▶ [Exercise]:
Every single entry must be reproduced precisely.

━━━━━━━━━━━━━━━━━━━━━━━━━━━━━━

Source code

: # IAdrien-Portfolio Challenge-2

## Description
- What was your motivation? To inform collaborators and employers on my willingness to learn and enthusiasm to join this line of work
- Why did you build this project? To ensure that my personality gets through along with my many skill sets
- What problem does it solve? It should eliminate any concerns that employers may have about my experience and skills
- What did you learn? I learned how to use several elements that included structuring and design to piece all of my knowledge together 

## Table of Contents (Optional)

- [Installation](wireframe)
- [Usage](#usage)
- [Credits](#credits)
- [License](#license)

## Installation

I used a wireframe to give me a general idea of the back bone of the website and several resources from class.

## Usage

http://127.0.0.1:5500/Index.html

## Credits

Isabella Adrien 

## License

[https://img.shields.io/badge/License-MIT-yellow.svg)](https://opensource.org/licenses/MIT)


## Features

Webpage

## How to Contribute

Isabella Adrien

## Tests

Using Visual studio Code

━━━━━━━━━━━━━━━━━━━━━━━━━━━━━━

▶ [Output for this exercise]:
Source code

: # IAdrien-Portfolio Challenge-2

## Description
- What was your motivation? To inform collaborators and employers on my willingness to learn and enthusiasm to join this line of work
- Why did you build this project? To ensure that my personality gets through along with my many skill sets
- What problem does it solve? It should eliminate any concerns that employers may have about my experience and skills
- What did you learn? I learned how to use several elements that included structuring and design to piece all of my knowledge together 

## Table of Contents (Optional)

- [Installation](wireframe)
- [Usage](#usage)
- [Credits](#credits)
- [License](#license)

## Installation

I used a wireframe to give me a general idea of the back bone of the website and several resources from class.

## Usage

http://127.0.0.1:5500/Index.html

## Credits

Isabella Adrien 

## License

[https://img.shields.io/badge/License-MIT-yellow.svg)](https://opensource.org/licenses/MIT)


## Features

Webpage

## How to Contribute

Isabella Adrien

## Tests

Using Visual studio Code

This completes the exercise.